Sejak awalnya piramida ini berbeda. Piramida ini dirancang sebagai piramida yang sisinya melandai dengan pelapis halus dari batu kapur yang
membuatnya berkilat di sinar matahari.
Banyak spekulasi diarahkan ke seputar piramida, tetapi salah satu misteri yang lebih mengasyikkan namun belum terpecahkan adalah mengapa
Snefru, yang tidak mendapat penghormatan sebagai penemu suatu bentuk
arsitektur baru, menggagas inovasi untuk membuat piramida bersisi rata dan
bukan berundak. Apakah ini memiliki makna religius tertentu? Apakah ini
melambangkan sebuah cara berpikir baru tentang piramida—sebagai titik
pengenal pada pemandangan sekitar, dan bukan sebagai pusat sebuah kompleks untuk roh-roh?
Kita tidak tahu. Tetapi piramida Snefru yang bersisi rata kemudian dikenal sebagai Piramida Bongkok karena alasan yang tidak mengenakkan bahwa
Snefru masih belum mampu menghitung sudut-sudutnya. Piramida itu
dirancang untuk memiliki sisi-sisi yang rata dan sangat terjal—tetapi sementara pembangunan berlangsung, Snefru dan pimpinan proyeknya tampaknya
menyadari bahwa perhitungan mereka meleset. Andai kata piramida tetap
dibangun dengan sudut yang sedemikian lancip, berat batu di atas landasan
yang secara relatif sempit itu akan menyebabkannya runtuh. Maka mereka
membuat perubahan cepat dalam sudutnya, dan akibatnya piramida menjadi
seperti berbahu bongkok; salah satu sisinya membenjol ke kanan.
Piramida ini selesai, tetapi tidak pernah digunakan. Snefru masih belum
berhasil membangun sebuah tempat peristirahatan abadi yang memuaskan
hatinya. Menjelang akhir masa pemerintahannya, ia memulai penggarapan
piramidanya yang ketiga.
Piramida Utara, yang terletak hampir sejauh dua kilometer di sebelah
Utara Piramida Bongkok, lebih lebar, lebih besar, dan lebih pendek dibanding
piramida-piramida lain sebelumnya. Sudut Piramida Bongkok berubah kelancipan sudutnya dari 52 derajat ke sudut landai 43 derajat; Piramida Utara
sejak awalnya dirancang dengan sisi-sisi yang melandai pada sudut 43 derajat.
Desain Snefru ini sedemikian baik rancangannya sehingga sekarang pun, lebih
dinding atau atap kamar-kamar yang terletak di bawahnya beban batu yang
beratnya dua juta ton.
Piramida Utara (yang juga dijuluki “Piramida Merah”, karena lapisan luar
batu kapur mulai mengelupas dan menjadikan batu pasir merah di bawahnya
berkilat di sinar matahari) barangkali merupakan tempat pemakaman akhir
Snefru.

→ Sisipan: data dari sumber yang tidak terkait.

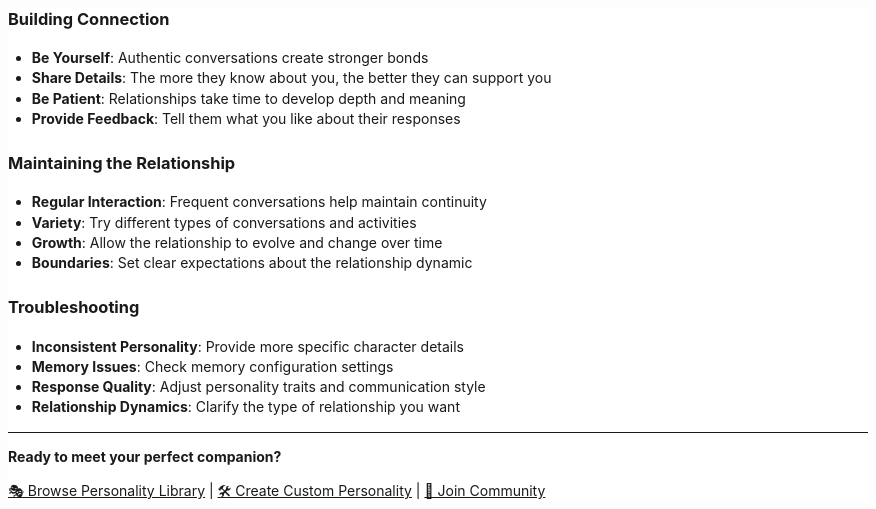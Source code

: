### Building Connection
- **Be Yourself**: Authentic conversations create stronger bonds
- **Share Details**: The more they know about you, the better they can support you
- **Be Patient**: Relationships take time to develop depth and meaning
- **Provide Feedback**: Tell them what you like about their responses

### Maintaining the Relationship
- **Regular Interaction**: Frequent conversations help maintain continuity
- **Variety**: Try different types of conversations and activities
- **Growth**: Allow the relationship to evolve and change over time
- **Boundaries**: Set clear expectations about the relationship dynamic

### Troubleshooting
- **Inconsistent Personality**: Provide more specific character details
- **Memory Issues**: Check memory configuration settings
- **Response Quality**: Adjust personality traits and communication style
- **Relationship Dynamics**: Clarify the type of relationship you want

---

**Ready to meet your perfect companion?**

[🎭 Browse Personality Library](../prompts/) | [🛠 Create Custom Personality](../docs/personalities/CUSTOM_CREATION.md) | [💬 Join Community](https://discord.gg/whisperengine)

Para ahli arkeologi menemukan sebuah jenazah di dalamnya dan
mengirimkannya ke British Museum untuk diidentifikasikan; jenazah itu
hilang dalam perjalanan dan tak pernah ditemukan kembali.
Di mana pun terdamparnya tubuh Snefru, implikasi dari proyek
bangunan rangkap tiga itu mengisyaratkan bahwa kepercayaan orang Mesir
tentang masih hadirnya pharaoh yang wafat telah mengental ke dalam ritual.
Snefru bertekad membuat sebuah tempat peristirahatan terakhir untuk
dirinya sendiri yang tidak hanya menjadi tempat yang baik bagi rohnya
untuk berjalan-jalan setelah kematiannya, tetapi yang juga berbeda dengan
tempat-tempat berjalan pharaoh-pharaoh yang telah mendahuluinya. Dalam
arti tertentu, kini kematian sudah dijinakkan. Para pharaoh telah merasuk
kepercayaan yang cukup menenteramkan bahwa mereka masih akan tinggal
di tengah rakyatnya. Kini, mereka dapat mengarahkan perhatian pada upaya
melampaui pharaoh yang telah mendahului.
Bahwasanya Snefru dapat menyelesaikan sebuah piramida dan membangun
dua lainnya mengisyaratkan bahwa Mesir kini bahkan sudah lebih kaya, lebih
damai, dan lebih terkendalikan oleh kekuasaan pharaoh daripada sebelumnya.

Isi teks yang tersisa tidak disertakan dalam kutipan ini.